YOUR OBJECTIVE.
On every line of the listing, check for "maneiras"; copy the lines that have it.

RECORDS TO USE.
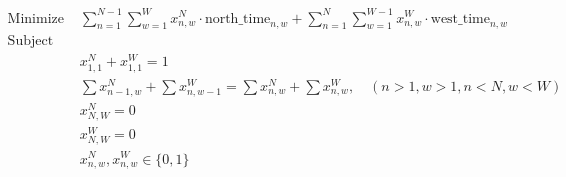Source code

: \documentclass{article}
\begin{document}
\begin{align*}
    \text{Minimize } & \sum_{n=1}^{N-1} \sum_{w=1}^{W} x_{n,w}^N \cdot \text{north\_time}_{n,w} + \sum_{n=1}^{N} \sum_{w=1}^{W-1} x_{n,w}^W \cdot \text{west\_time}_{n,w} \\
    \text{Subject to: } & \\
    & x_{1,1}^N + x_{1,1}^W = 1 \\
    & \sum x_{n-1,w}^N + \sum x_{n,w-1}^W = \sum x_{n,w}^N + \sum x_{n,w}^W, \quad (n > 1, w > 1, n < N, w < W) \\
    & x_{N,W}^N = 0 \\
    & x_{N,W}^W = 0 \\
    & x_{n,w}^N, x_{n,w}^W \in \{0, 1\}
\end{align*}
\end{document}

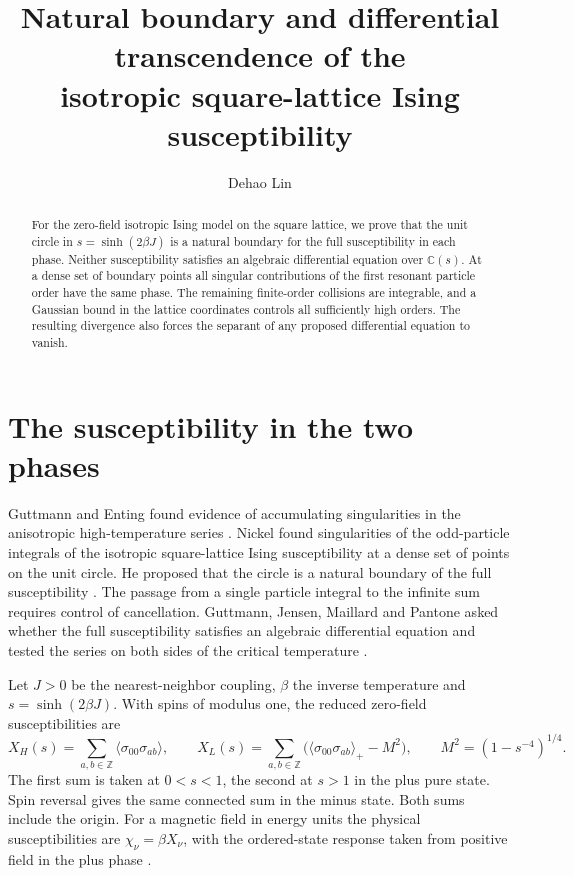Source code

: \documentclass[11pt]{article}
\title{Natural boundary and differential transcendence of the\\
isotropic square-lattice Ising susceptibility}
\author{Dehao Lin}\date{}
\newcommand{\C}{\mathbb C}
\newcommand{\Z}{\mathbb Z}
\begin{document}
\maketitle
\begin{abstract}
For the zero-field isotropic Ising model on the square lattice, we prove
that the unit circle in $s=\sinh(2\beta J)$ is a natural boundary for the
full susceptibility in each phase. Neither susceptibility satisfies an algebraic
differential equation over $\C(s)$. At a dense set of boundary points
all singular contributions of the first resonant particle order have
the same phase.
The remaining finite-order collisions are integrable, and a Gaussian
bound in the lattice coordinates controls all sufficiently high orders.
The resulting divergence
also forces the separant of any proposed differential equation to vanish.
\end{abstract}

\section{The susceptibility in the two phases}

Guttmann and Enting found evidence of accumulating singularities in the
anisotropic high-temperature series \cite{GE}.
Nickel found singularities of the odd-particle integrals of the
isotropic square-lattice Ising susceptibility at a dense set of points
on the unit circle. He proposed that the circle is a natural boundary
of the full susceptibility \cite{Nickel}. The passage from a single
particle integral to the infinite sum requires control of cancellation.
Guttmann, Jensen, Maillard and Pantone asked whether the full
susceptibility satisfies an algebraic differential equation and tested
the series on both sides of the critical temperature \cite[Sec.~6]{GJMP}.

Let $J>0$ be the nearest-neighbor coupling, $\beta$ the inverse
temperature and $s=\sinh(2\beta J)$. With spins of modulus one, the
reduced zero-field susceptibilities are
\[
 X_H(s)=\sum_{a,b\in\Z}\langle\sigma_{00}\sigma_{ab}\rangle,\qquad
 X_L(s)=\sum_{a,b\in\Z}
 \bigl(\langle\sigma_{00}\sigma_{ab}\rangle_+-M^2\bigr),
 \qquad M^2=(1-s^{-4})^{1/4}.
\]
The first sum is taken at $0<s<1$, the second at $s>1$ in the plus
pure state. Spin reversal gives the same connected sum in the minus
state. Both sums include the origin. For a magnetic field in energy
units the physical susceptibilities are $\chi_\nu=\beta X_\nu$,
with the ordered-state response taken from positive field in the
plus phase \cite[(1.7)--(1.10)]{ONGP}.
\end{document}
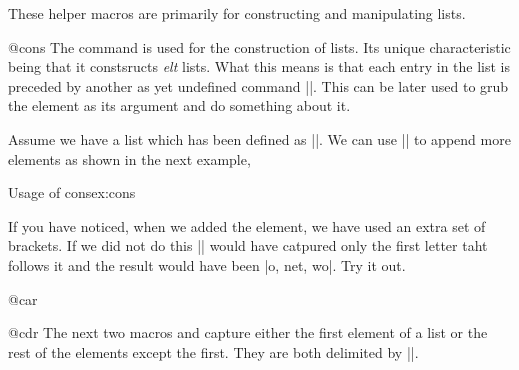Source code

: These helper macros are primarily for constructing and manipulating lists. 

\begin{docCommand}{@cons} {}
The command \cmd{\@cons} is used for the construction of lists. Its unique
characteristic being that it constsructs \emph{elt} lists. What this means is that each entry in the list is
preceded by another as yet undefined command |\@elt|. This can be later used to grub the element as
its argument and do something about it.
\end{docCommand}

\begin{teX}
\def\@cons#1#2{\begingroup\let\@elt\relax\xdef#1{#1\@elt #2}\endgroup}
\end{teX}


Assume we have a list \cmd{\mylist} which has been defined as ||.
We can use |\@cons| to append more elements as shown in the next example,

\begin{texexample}{Usage of cons}{ex:cons}
\makeatletter

\def\mylist{}

\@cons\mylist{{one}}
\@cons\mylist{{two}}

\def\@elt{\space}

\meaning\mylist

\def\@elt#1{#1, }

\mylist

\makeatother
\end{texexample}

If you have noticed, when we added the element, we have used an extra set of brackets. If we did not do this
|\@elt| would have catpured only the first letter taht follows it and the result would have been |o, net, wo|. Try it out.

\begin{docCommand}{@car}{}
\end{docCommand}
\begin{docCommand}{@cdr}{}
The next two macros \cmd{\@car} and \cmd{\@cdr} capture either the first element of a list or the rest of the elements
except the first. They are both delimited by |\@nil|.
\end{docCommand}


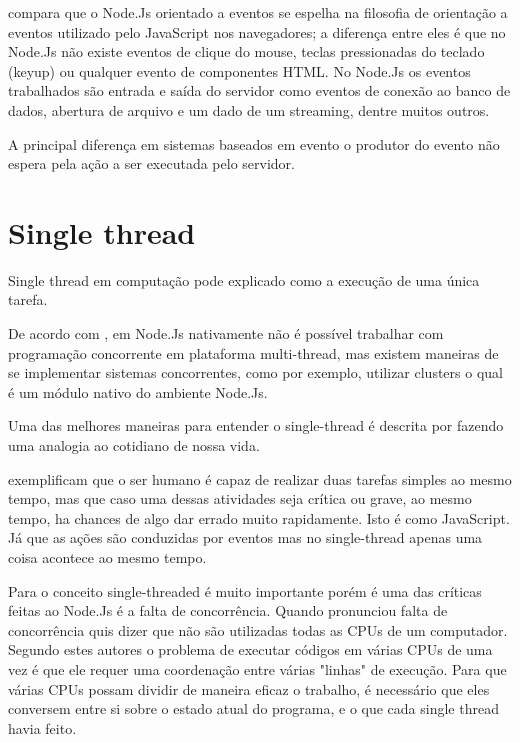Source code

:    compara que o Node.Js orientado a eventos se espelha na filosofia de orientação 
  a eventos utilizado pelo JavaScript nos navegadores; a diferença entre eles é que no Node.Js 
  não existe eventos de clique do mouse, teclas pressionadas do teclado (keyup) ou qualquer evento de componentes HTML.
  No Node.Js os eventos trabalhados são entrada e saída do servidor como eventos de conexão 
  ao banco de dados, abertura de arquivo e um dado de um streaming, dentre muitos outros.
  
  A principal diferença em sistemas baseados em evento o produtor do evento não espera pela ação a ser executada
  pelo servidor. \cite{Junior:2012}   


\section{Single thread}
\label{single-thread}

  Single thread em computação pode explicado como a execução de uma única tarefa.
  
  De acordo com , em Node.Js nativamente não é possível trabalhar com programação 
  concorrente em plataforma multi-thread, mas existem maneiras de se implementar sistemas concorrentes, 
  como por exemplo, utilizar clusters o qual é um módulo nativo do ambiente Node.Js.
  
  Uma das melhores maneiras para entender o single-thread é descrita por 
  fazendo uma analogia ao cotidiano de nossa vida.
  
   exemplificam que o ser humano é capaz de realizar duas tarefas simples ao mesmo tempo,
  mas que caso uma dessas atividades seja crítica ou grave, ao mesmo tempo, ha chances de algo dar errado muito rapidamente. 
  Isto é como JavaScript. Já que as ações são conduzidas por eventos mas no single-thread apenas uma coisa 
  acontece ao mesmo tempo.
  
  Para  o conceito single-threaded é muito importante porém é uma das críticas 
  feitas ao Node.Js é a falta de concorrência. Quando  pronunciou falta de concorrência 
  quis dizer que não são utilizadas todas as CPUs de um computador. 
  Segundo estes autores o problema de executar códigos em várias CPUs de uma vez é que ele requer 
  uma coordenação entre várias "linhas" de execução. Para que várias CPUs possam dividir de maneira eficaz o trabalho, 
  é necessário que eles conversem entre si sobre o estado atual do programa, e o que cada single thread havia feito.
  
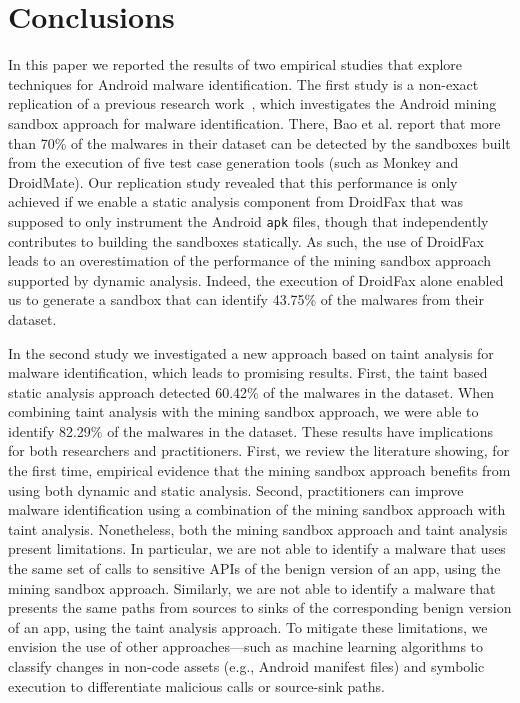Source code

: \section{Conclusions}

In this paper we reported the
results of two empirical studies that explore
techniques for Android malware identification.
The first study is a non-exact replication of a
previous research work~\cite{DBLP:conf/wcre/BaoLL18},
which investigates the Android mining sandbox
approach for malware identification. There,
Bao et al. report that more than 70\% of
the malwares in their dataset can be
detected by the sandboxes built from the
execution of five test case generation
tools (such as Monkey and DroidMate). Our replication
study revealed that this performance is only
achieved if we enable a static
analysis component from DroidFax that was supposed to only
instrument the Android \texttt{apk} files,
though that independently contributes to
building the sandboxes statically. As such,
the use of DroidFax leads to an
overestimation of the performance of the
mining sandbox approach supported by dynamic analysis.
Indeed, the execution of DroidFax alone enabled
us to generate a sandbox that can
identify 43.75\% of the malwares from 
their dataset. 

In the second study we investigated
a new approach based on taint analysis
for malware identification, which
leads to promising results. First,
the taint based static analysis approach
detected 60.42\% of the
malwares in the dataset. When combining
taint analysis with the
mining sandbox approach, we were
able to identify 82.29\% of the
malwares in the dataset. These results
have implications for both researchers and
practitioners. First, we review the literature
showing, for the first time, empirical evidence
that the mining sandbox approach benefits
from using both dynamic and static analysis. Second,
practitioners can improve malware identification using
a combination of 
the mining sandbox approach with taint analysis.
Nonetheless, both the mining sandbox approach and
taint analysis present limitations. In particular,
we are not able to identify a malware that
uses the same set of calls to sensitive APIs of the
benign version of an app, using
the mining sandbox approach. Similarly, we are not
able to identify a malware that presents the same
paths from sources to sinks of the corresponding benign version of
an app, using the taint analysis approach. 
To mitigate these limitations, we envision the use of other approaches---such as machine learning
algorithms to classify changes in non-code assets (e.g., Android
manifest files) and symbolic execution to differentiate
malicious calls or source-sink paths.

OUTPUT FOR THIS EXERCISE.
  concorrente em plataforma multi-thread, mas existem maneiras de se implementar sistemas concorrentes, 
  Uma das melhores maneiras para entender o single-thread é descrita por 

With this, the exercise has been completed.